Lucas Cavallanti, Chief Software Engineer at Nubank, explains the concept of leverage in software architecture, defining it as the value gained relative to the investment of decisions and technical debt.
Background : Nubank is a leading Latin American fintech with 35 million customers, processing billions of Kafka messages and HTTP requests across hundreds of micro‑services.
Overview : The company’s journey is divided into four phases—Startup (focus on time‑to‑market), Growth (resilience and adaptability), Consolidation (reliability and observability), and Expansion (flexibility and scalability).

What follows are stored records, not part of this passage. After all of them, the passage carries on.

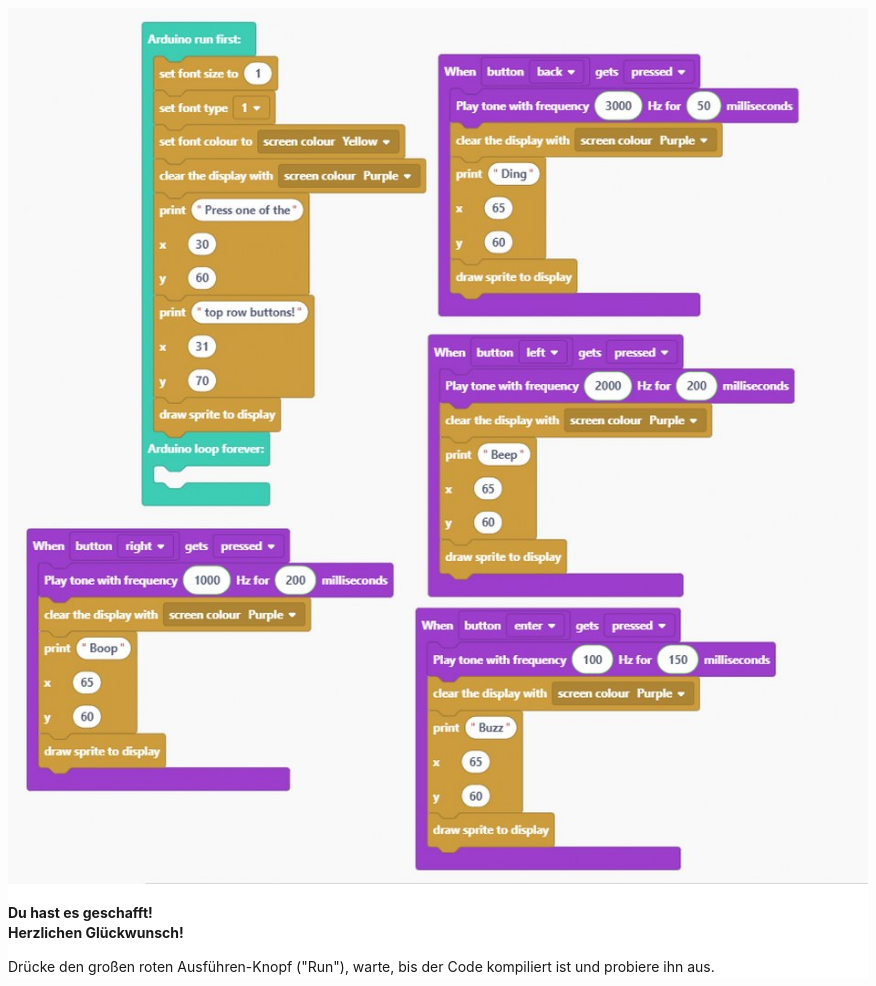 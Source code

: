 ![Fertiges Programm](images/buz24.jpg)

**Du hast es geschafft!**  
**Herzlichen Glückwunsch!**

Drücke den großen roten Ausführen-Knopf ("Run"), warte, bis der Code kompiliert ist und probiere ihn aus.
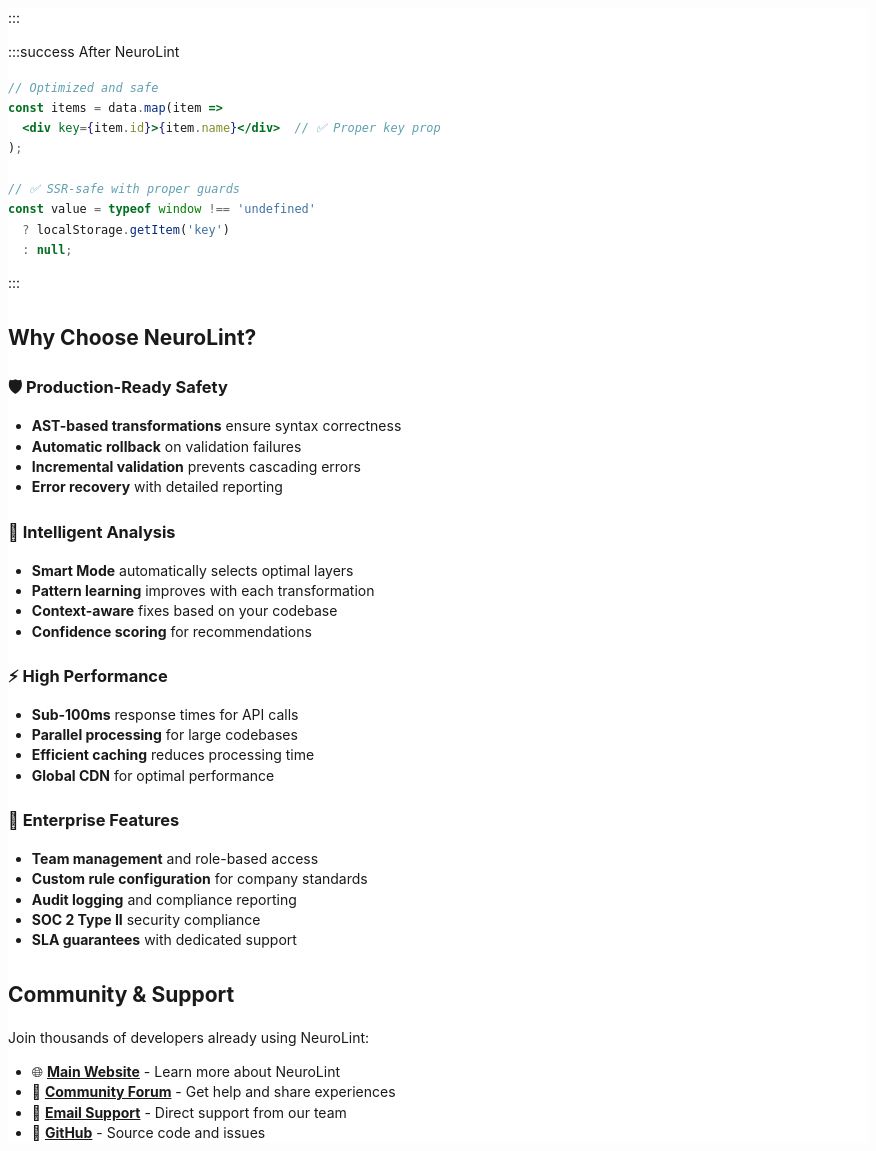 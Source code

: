 :::

:::success After NeuroLint

```jsx
// Optimized and safe
const items = data.map(item => 
  <div key={item.id}>{item.name}</div>  // ✅ Proper key prop
);

// ✅ SSR-safe with proper guards
const value = typeof window !== 'undefined' 
  ? localStorage.getItem('key') 
  : null;
```

:::

## Why Choose NeuroLint?

### 🛡️ **Production-Ready Safety**
- **AST-based transformations** ensure syntax correctness
- **Automatic rollback** on validation failures  
- **Incremental validation** prevents cascading errors
- **Error recovery** with detailed reporting

### 🧠 **Intelligent Analysis**
- **Smart Mode** automatically selects optimal layers
- **Pattern learning** improves with each transformation
- **Context-aware** fixes based on your codebase
- **Confidence scoring** for recommendations

### ⚡ **High Performance**
- **Sub-100ms** response times for API calls
- **Parallel processing** for large codebases
- **Efficient caching** reduces processing time
- **Global CDN** for optimal performance

### 🏢 **Enterprise Features**
- **Team management** and role-based access
- **Custom rule configuration** for company standards
- **Audit logging** and compliance reporting
- **SOC 2 Type II** security compliance
- **SLA guarantees** with dedicated support

## Community & Support

Join thousands of developers already using NeuroLint:

- 🌐 **[Main Website](https://neurolint.dev)** - Learn more about NeuroLint
- 💬 **[Community Forum](https://forum.neurolint.dev)** - Get help and share experiences  
- 📧 **[Email Support](mailto:founder@neurolint.dev)** - Direct support from our team
- 🔧 **[GitHub](https://github.com/Alcatecable)** - Source code and issues
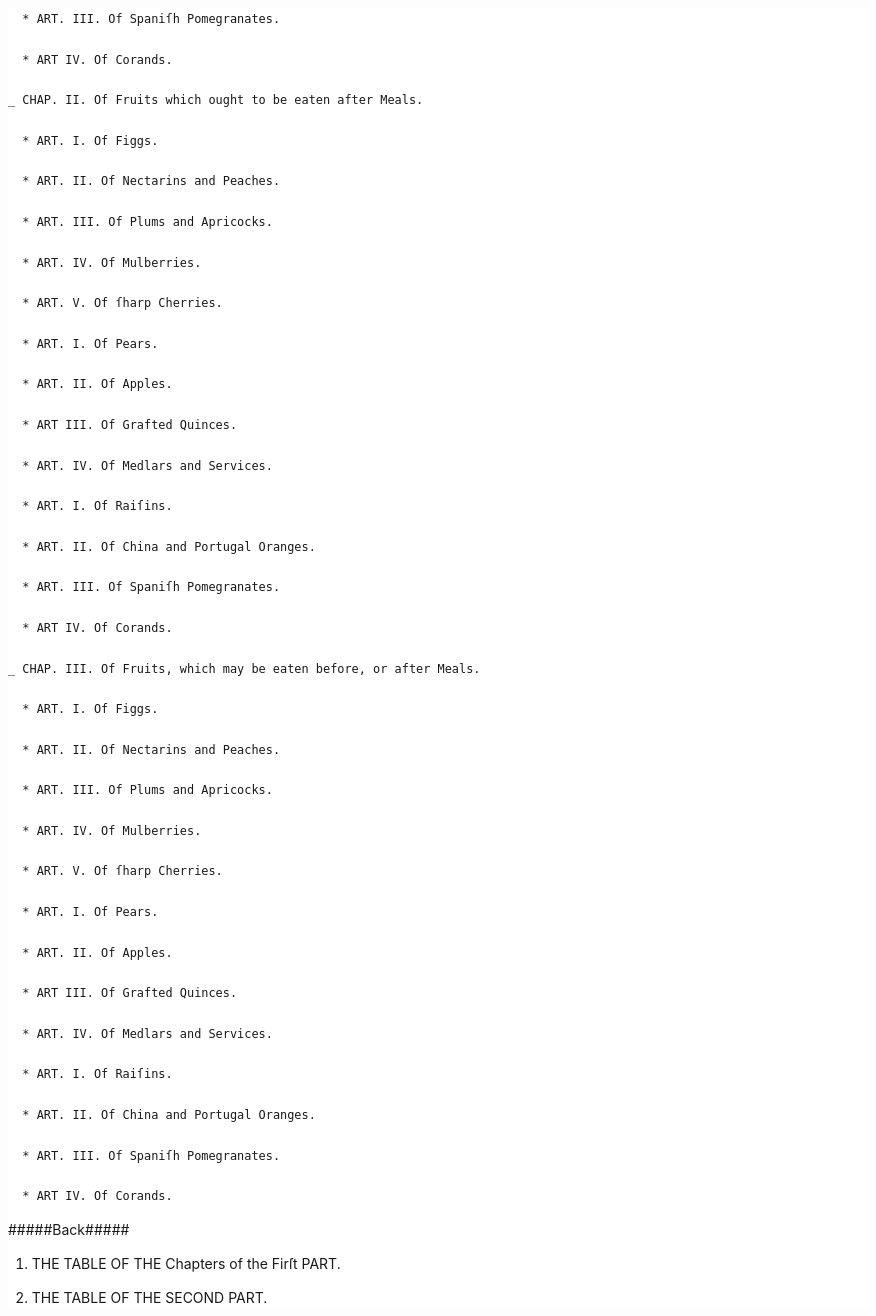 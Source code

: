       * ART. III. Of Spaniſh Pomegranates.

      * ART IV. Of Corands.

    _ CHAP. II. Of Fruits which ought to be eaten after Meals.

      * ART. I. Of Figgs.

      * ART. II. Of Nectarins and Peaches.

      * ART. III. Of Plums and Apricocks.

      * ART. IV. Of Mulberries.

      * ART. V. Of ſharp Cherries.

      * ART. I. Of Pears.

      * ART. II. Of Apples.

      * ART III. Of Grafted Quinces.

      * ART. IV. Of Medlars and Services.

      * ART. I. Of Raiſins.

      * ART. II. Of China and Portugal Oranges.

      * ART. III. Of Spaniſh Pomegranates.

      * ART IV. Of Corands.

    _ CHAP. III. Of Fruits, which may be eaten before, or after Meals.

      * ART. I. Of Figgs.

      * ART. II. Of Nectarins and Peaches.

      * ART. III. Of Plums and Apricocks.

      * ART. IV. Of Mulberries.

      * ART. V. Of ſharp Cherries.

      * ART. I. Of Pears.

      * ART. II. Of Apples.

      * ART III. Of Grafted Quinces.

      * ART. IV. Of Medlars and Services.

      * ART. I. Of Raiſins.

      * ART. II. Of China and Portugal Oranges.

      * ART. III. Of Spaniſh Pomegranates.

      * ART IV. Of Corands.

#####Back#####

1. THE TABLE OF THE Chapters of the Firſt PART.

1. THE TABLE OF THE SECOND PART.
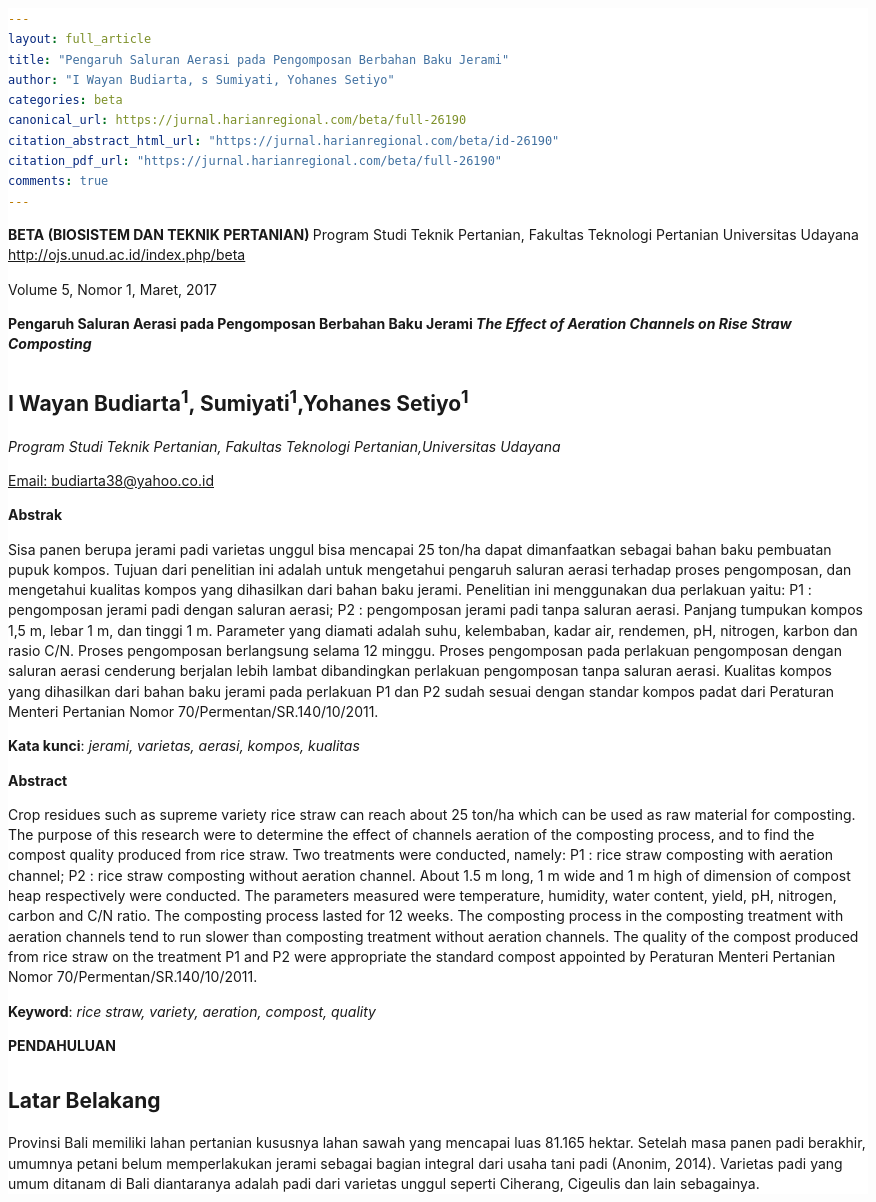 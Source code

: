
 ```yaml
---
layout: full_article
title: "Pengaruh Saluran Aerasi pada Pengomposan Berbahan Baku Jerami"
author: "I Wayan Budiarta, s Sumiyati, Yohanes Setiyo"
categories: beta
canonical_url: https://jurnal.harianregional.com/beta/full-26190 
citation_abstract_html_url: "https://jurnal.harianregional.com/beta/id-26190"
citation_pdf_url: "https://jurnal.harianregional.com/beta/full-26190"  
comments: true
---
```


<p><span class="font3" style="font-weight:bold;">BETA (BIOSISTEM DAN TEKNIK PERTANIAN) </span><span class="font3">Program Studi Teknik Pertanian, Fakultas Teknologi Pertanian Universitas Udayana </span><a href="http://ojs.unud.ac.id/index.php/beta"><span class="font3" style="text-decoration:underline;">http://ojs.unud.ac.id/index.php/beta</span></a></p>
<p><span class="font3">Volume 5, Nomor 1, Maret, 2017</span></p>
<p><span class="font4" style="font-weight:bold;">Pengaruh Saluran Aerasi pada Pengomposan Berbahan Baku Jerami </span><span class="font4" style="font-weight:bold;font-style:italic;">The Effect of Aeration Channels on Rise Straw Composting</span></p><a name="caption1"></a>
<h2><a name="bookmark0"></a><span class="font3" style="font-weight:bold;"><a name="bookmark1"></a>I Wayan Budiarta<sup>1</sup>, Sumiyati<sup>1</sup>,Yohanes Setiyo<sup>1</sup></span></h2>
<p><span class="font3" style="font-style:italic;">Program Studi Teknik Pertanian, Fakultas Teknologi Pertanian,Universitas Udayana</span></p>
<p><span class="font2" style="text-decoration:underline;">Email:</span><a href="mailto:budiarta38@yahoo.co.id"><span class="font2" style="text-decoration:underline;"> budiarta38@yahoo.co.id</span></a></p>
<p><span class="font4" style="font-weight:bold;">Abstrak</span></p>
<p><span class="font3">Sisa panen berupa jerami padi varietas unggul bisa mencapai 25 ton/ha dapat dimanfaatkan sebagai bahan baku pembuatan pupuk kompos. Tujuan dari penelitian ini adalah untuk mengetahui pengaruh saluran aerasi terhadap proses pengomposan, dan mengetahui kualitas kompos yang dihasilkan dari bahan baku jerami. Penelitian ini menggunakan dua perlakuan yaitu: P1 : pengomposan jerami padi dengan saluran aerasi; P2 : pengomposan jerami padi tanpa saluran aerasi. Panjang tumpukan kompos 1,5 m, lebar 1 m, dan tinggi 1 m. Parameter yang diamati adalah suhu, kelembaban, kadar air, rendemen, pH, nitrogen, karbon dan rasio C/N. Proses pengomposan berlangsung selama 12 minggu. Proses pengomposan pada perlakuan pengomposan dengan saluran aerasi cenderung berjalan lebih lambat dibandingkan perlakuan pengomposan tanpa saluran aerasi. Kualitas kompos yang dihasilkan dari bahan baku jerami pada perlakuan P1 dan P2 sudah sesuai dengan standar kompos padat dari Peraturan Menteri Pertanian Nomor 70/Permentan/SR.140/10/2011.</span></p>
<p><span class="font3" style="font-weight:bold;">Kata kunci</span><span class="font3">: </span><span class="font3" style="font-style:italic;">jerami, varietas, aerasi, kompos, kualitas</span></p>
<p><span class="font4" style="font-weight:bold;">Abstract</span></p>
<p><span class="font3">Crop residues such as </span><span class="font4">supreme variety </span><span class="font3">rice straw can reach about 25 ton/ha which can be used as raw material for composting. The purpose of this research were to determine the effect of channels aeration of the composting process, and to find the compost quality produced from rice straw. Two treatments were conducted, namely: P1 : rice straw composting with aeration channel; P2 : rice straw composting without aeration channel. About 1.5 m long, 1 m wide and 1 m high of dimension of compost heap respectively were conducted. The parameters measured were temperature, humidity, water content, yield, pH, nitrogen, carbon and C/N ratio. The composting process lasted for 12 weeks. The composting process in the composting treatment with aeration channels tend to run slower than composting treatment without aeration channels. The quality of the compost produced from rice straw on the treatment P1 and P2 were appropriate the standard compost appointed by Peraturan Menteri Pertanian Nomor 70/Permentan/SR.140/10/2011.</span></p>
<p><span class="font3" style="font-weight:bold;">Keyword</span><span class="font3">: </span><span class="font3" style="font-style:italic;">rice straw, variety, aeration, compost, quality</span></p>
<p><span class="font3" style="font-weight:bold;">PENDAHULUAN</span></p>
<h2><a name="bookmark2"></a><span class="font3" style="font-weight:bold;"><a name="bookmark3"></a>Latar Belakang</span></h2>
<p><span class="font3">Provinsi Bali memiliki lahan pertanian kususnya lahan sawah yang mencapai luas 81.165 hektar. Setelah masa panen padi berakhir, umumnya petani belum memperlakukan jerami sebagai bagian integral dari usaha tani padi (Anonim, 2014). Varietas padi yang umum ditanam di Bali diantaranya adalah padi dari varietas unggul seperti Ciherang, Cigeulis dan lain sebagainya.</span></p> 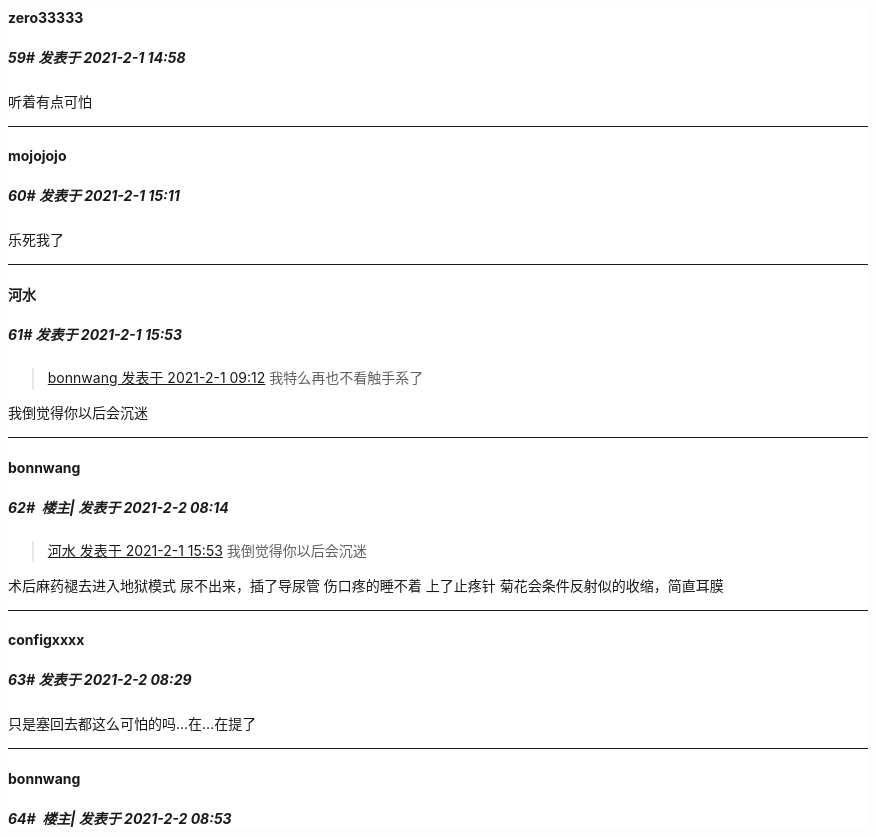 ####  zero33333  
##### 59#       发表于 2021-2-1 14:58


听着有点可怕


-----

####  mojojojo  
##### 60#       发表于 2021-2-1 15:11


乐死我了


-----

####  河水  
##### 61#       发表于 2021-2-1 15:53


<blockquote><a href="httphttps://bbs.saraba1st.com/2b/forum.php?mod=redirect&amp;goto=findpost&amp;pid=50204147&amp;ptid=1985151" target="_blank">bonnwang 发表于 2021-2-1 09:12</a>
我特么再也不看触手系了</blockquote>
我倒觉得你以后会沉迷


-----

####  bonnwang  
##### 62#         楼主| 发表于 2021-2-2 08:14


<blockquote><a href="httphttps://bbs.saraba1st.com/2b/forum.php?mod=redirect&amp;goto=findpost&amp;pid=50208023&amp;ptid=1985151" target="_blank">河水 发表于 2021-2-1 15:53</a>
我倒觉得你以后会沉迷</blockquote>
术后麻药褪去进入地狱模式
尿不出来，插了导尿管
伤口疼的睡不着 上了止疼针
菊花会条件反射似的收缩，简直耳膜


-----

####  configxxxx  
##### 63#       发表于 2021-2-2 08:29


只是塞回去都这么可怕的吗…在…在提了


-----

####  bonnwang  
##### 64#         楼主| 发表于 2021-2-2 08:53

Startup (2013‑2015) : Early decisions emphasized rapid delivery using lightweight technologies—Datomic as an immutable ledger, Clojure on the JVM for functional programming, a hexagonal architecture, and Kafka for messaging. Cloud services (AWS + CloudFormation) and third‑party credit‑card solutions were adopted to minimize operational overhead.
Growth (2015‑2016) : To handle unexpected rapid growth, Nubank introduced sharding of the entire infrastructure, built robust CI/CD pipelines, migrated to Docker, and began internalizing critical capabilities such as credit‑card processing and customer support.
Consolidation (2017‑2018) : The team migrated to Kubernetes for better scalability, implemented Prometheus + Grafana monitoring, created internal tools like NuCLI for operational tasks, and built a data platform using Scala, Spark, and an ETL pipeline to serve analytics and machine‑learning models.
Expansion (2019‑present) : A horizontal platform team abstracts infrastructure for engineers, while a business‑platform team provides domain‑specific APIs (e.g., banking‑as‑a‑service, credit‑lending). This enables rapid product development across multiple countries and acquisitions.
Q&A Highlights : The decision to adopt micro‑services was driven by domain complexity; team structures include engineers, BAs, product managers, and data scientists; ETL tooling relies on Spark on Mesos clusters; and streaming was initially limited due to Kafka’s maturity, leading to a batch‑oriented approach.